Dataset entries

※ ※ ※

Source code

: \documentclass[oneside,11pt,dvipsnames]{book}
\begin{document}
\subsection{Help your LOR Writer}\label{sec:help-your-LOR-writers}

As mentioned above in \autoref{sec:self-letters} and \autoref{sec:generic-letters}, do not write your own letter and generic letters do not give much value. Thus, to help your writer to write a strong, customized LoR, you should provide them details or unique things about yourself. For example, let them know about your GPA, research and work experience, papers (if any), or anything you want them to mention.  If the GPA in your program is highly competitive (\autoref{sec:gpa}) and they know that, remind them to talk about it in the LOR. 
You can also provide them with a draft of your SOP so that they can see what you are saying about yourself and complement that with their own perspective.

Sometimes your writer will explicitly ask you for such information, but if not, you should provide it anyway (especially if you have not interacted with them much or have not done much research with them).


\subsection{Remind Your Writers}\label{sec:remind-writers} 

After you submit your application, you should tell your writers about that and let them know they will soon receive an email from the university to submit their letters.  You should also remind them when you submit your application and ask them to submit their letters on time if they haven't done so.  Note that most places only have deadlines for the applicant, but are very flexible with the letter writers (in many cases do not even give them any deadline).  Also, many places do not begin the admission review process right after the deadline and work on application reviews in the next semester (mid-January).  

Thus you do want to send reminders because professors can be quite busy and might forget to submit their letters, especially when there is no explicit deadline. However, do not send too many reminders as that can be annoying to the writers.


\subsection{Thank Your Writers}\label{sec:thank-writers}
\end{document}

※ ※ ※

About this exercise: Each entry above needs to be duplicated verbatim.

Exercise result:
Source code

: \documentclass[oneside,11pt,dvipsnames]{book}
\begin{document}
\subsection{Help your LOR Writer}\label{sec:help-your-LOR-writers}

As mentioned above in \autoref{sec:self-letters} and \autoref{sec:generic-letters}, do not write your own letter and generic letters do not give much value. Thus, to help your writer to write a strong, customized LoR, you should provide them details or unique things about yourself. For example, let them know about your GPA, research and work experience, papers (if any), or anything you want them to mention.  If the GPA in your program is highly competitive (\autoref{sec:gpa}) and they know that, remind them to talk about it in the LOR. 
You can also provide them with a draft of your SOP so that they can see what you are saying about yourself and complement that with their own perspective.

Sometimes your writer will explicitly ask you for such information, but if not, you should provide it anyway (especially if you have not interacted with them much or have not done much research with them).


\subsection{Remind Your Writers}\label{sec:remind-writers} 

After you submit your application, you should tell your writers about that and let them know they will soon receive an email from the university to submit their letters.  You should also remind them when you submit your application and ask them to submit their letters on time if they haven't done so.  Note that most places only have deadlines for the applicant, but are very flexible with the letter writers (in many cases do not even give them any deadline).  Also, many places do not begin the admission review process right after the deadline and work on application reviews in the next semester (mid-January).  

Thus you do want to send reminders because professors can be quite busy and might forget to submit their letters, especially when there is no explicit deadline. However, do not send too many reminders as that can be annoying to the writers.


\subsection{Thank Your Writers}\label{sec:thank-writers}
\end{document}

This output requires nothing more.